Его хотелось обогреть. У нас с мужем были одинаковые ценности в жизни, искусстве, общий взгляд на многие вещи. В любви признавался постоянно. Когда мы поженились, решили, что, если родится мальчик, назовем его Василием. Родилась дочка. Назвали Василисой.
Я обожаю дочь, так же как обожала меня мама. Василиса у меня поздний ребенок, можно сказать, выстраданный. Всю свою жизнь я к ней рвусь. Даже мысленно ее ни на секунду от себя не отпускаю. У меня мама точно такая же была. Только ее молитвами ничего ужасного в моей жизни не случилось. Я всегда завидовала простым людям. Они просыпаются в своей квартире, идут на работу, потом возвращаются домой, вместе ужинают. Они не едут в эти экспедиции, не спят в этих жутких поездах, не томятся в ожидании отправки самолета. Люди живут нормальной человеческой жизнью. С нашей профессией это невозможно. У меня, например, не было декретного отпуска. Я все время снималась. В «Праздниках детства», когда была беременна. Я еще кормила грудью, а меня пригласили на съемки телевизионного спектакля в Ленинград.

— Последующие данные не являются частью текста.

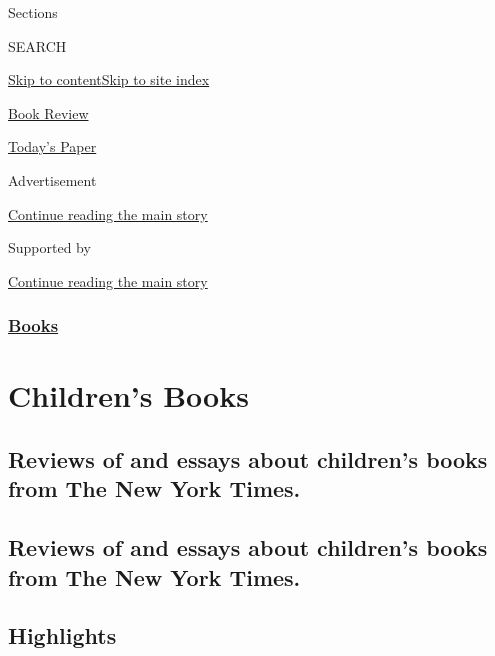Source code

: Sections

SEARCH

\protect\hyperlink{site-content}{Skip to
content}\protect\hyperlink{site-index}{Skip to site index}

\href{https://www.nytimes3xbfgragh.onion/section/books/review}{Book
Review}

\href{https://myaccount.nytimes3xbfgragh.onion/auth/login?response_type=cookie\&client_id=vi}{}

\href{https://www.nytimes3xbfgragh.onion/section/todayspaper}{Today's
Paper}

Advertisement

\protect\hyperlink{after-top}{Continue reading the main story}

Supported by

\protect\hyperlink{after-sponsor}{Continue reading the main story}

\hypertarget{books}{%
\subsubsection{\texorpdfstring{\href{/section/books}{Books}}{Books}}\label{books}}

\hypertarget{childrens-books}{%
\section{Children's Books}\label{childrens-books}}

\hypertarget{reviews-of-and-essays-about-childrens-books-from-the-new-york-times}{%
\subsection{Reviews of and essays about children's books from The New
York
Times.}\label{reviews-of-and-essays-about-childrens-books-from-the-new-york-times}}

\hypertarget{reviews-of-and-essays-about-childrens-books-from-the-new-york-times-1}{%
\subsection{Reviews of and essays about children's books from The New
York
Times.}\label{reviews-of-and-essays-about-childrens-books-from-the-new-york-times-1}}

\hypertarget{highlights}{%
\subsection{Highlights}\label{highlights}}

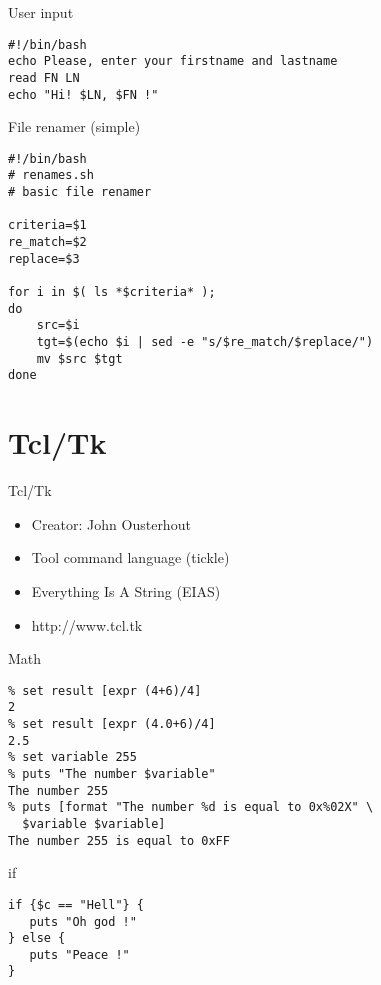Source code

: \begin{frame}[containsverbatim]{User input}
\begin{lstlisting}
#!/bin/bash
echo Please, enter your firstname and lastname
read FN LN 
echo "Hi! $LN, $FN !"
\end{lstlisting}
\end{frame}

\begin{frame}[containsverbatim]{File renamer (simple)}
\begin{lstlisting}
#!/bin/bash
# renames.sh
# basic file renamer

criteria=$1
re_match=$2
replace=$3

for i in $( ls *$criteria* ); 
do
    src=$i
    tgt=$(echo $i | sed -e "s/$re_match/$replace/")
    mv $src $tgt
done
\end{lstlisting}
\end{frame}

\section{Tcl/Tk}
\begin{frame}{Tcl/Tk}
\begin{itemize}
\item Creator: John Ousterhout
\item Tool command language (tickle)
\item Everything Is A String (EIAS)
\item http://www.tcl.tk
\end{itemize}
\end{frame}

\begin{frame}[containsverbatim]{Math}
\lstset{language=tcl}
\begin{lstlisting}
% set result [expr (4+6)/4]
2
% set result [expr (4.0+6)/4]
2.5
% set variable 255
% puts "The number $variable"
The number 255
% puts [format "The number %d is equal to 0x%02X" \
  $variable $variable]
The number 255 is equal to 0xFF
\end{lstlisting}
\end{frame}

\begin{frame}[containsverbatim]{if}
\lstset{language=tcl}
\begin{lstlisting}
if {$c == "Hell"} {
   puts "Oh god !"
} else {
   puts "Peace !"
}
\end{lstlisting}
\end{frame}



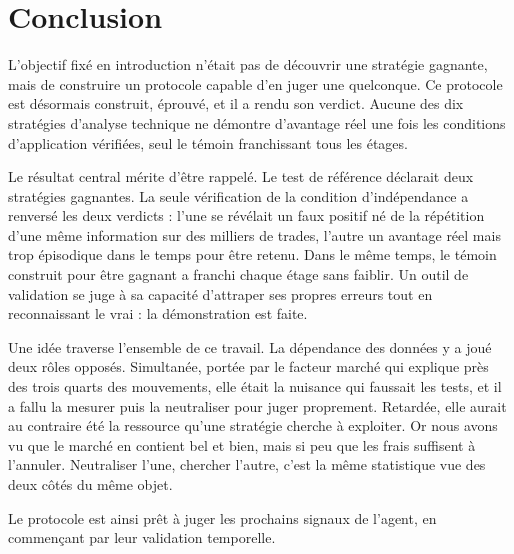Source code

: \chapter*{Conclusion}
\label{chap:conclusion}

L'objectif fixé en introduction n'était pas de découvrir une stratégie
gagnante, mais de construire un protocole capable d'en juger une quelconque.
Ce protocole est désormais construit, éprouvé, et il a rendu son verdict.
Aucune des dix stratégies d'analyse technique ne démontre d'avantage réel une
fois les conditions d'application vérifiées, seul le témoin franchissant tous
les étages.

Le résultat central mérite d'être rappelé. Le test de référence déclarait deux
stratégies gagnantes. La seule vérification de la condition d'indépendance a
renversé les deux verdicts : l'une se révélait un faux positif né de la
répétition d'une même information sur des milliers de trades, l'autre un
avantage réel mais trop épisodique dans le temps pour être retenu. Dans le
même temps, le témoin construit pour être gagnant a franchi chaque étage sans
faiblir. Un outil de validation se juge à sa capacité d'attraper ses propres
erreurs tout en reconnaissant le vrai : la démonstration est faite.

Une idée traverse l'ensemble de ce travail. La dépendance des données y a joué
deux rôles opposés. Simultanée, portée par le facteur marché qui explique près
des trois quarts des mouvements, elle était la nuisance qui faussait les
tests, et il a fallu la mesurer puis la neutraliser pour juger proprement.
Retardée, elle aurait au contraire été la ressource qu'une stratégie cherche à
exploiter. Or nous avons vu que le marché en contient bel et bien, mais si peu
que les frais suffisent à l'annuler. Neutraliser l'une, chercher l'autre,
c'est la même statistique vue des deux côtés du même objet.

Le protocole est ainsi prêt à juger les prochains signaux de l'agent, en
commençant par leur validation temporelle.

Помню ощущения, когда оторвала Василису от груди, мне перевязали грудь, чтобы не шло молоко, и я уехала. Не помню, как снималась, потому что думала только о Василисе, как она там с папой, без меня. Помню тот вечер, томительное ожидание «Стрелы», которая идет в Москву. Как я мысленно толкала эту «Стрелу». Это было три или четыре дня всего, но я до сих пор помню эти ощущения жути совершеннейшей, тоски. Конечно, старалась Василису на чужих людей не оставлять, таскала по экспедициям. Ей это безумно нравилось. Все ее любят, холят, лелеют.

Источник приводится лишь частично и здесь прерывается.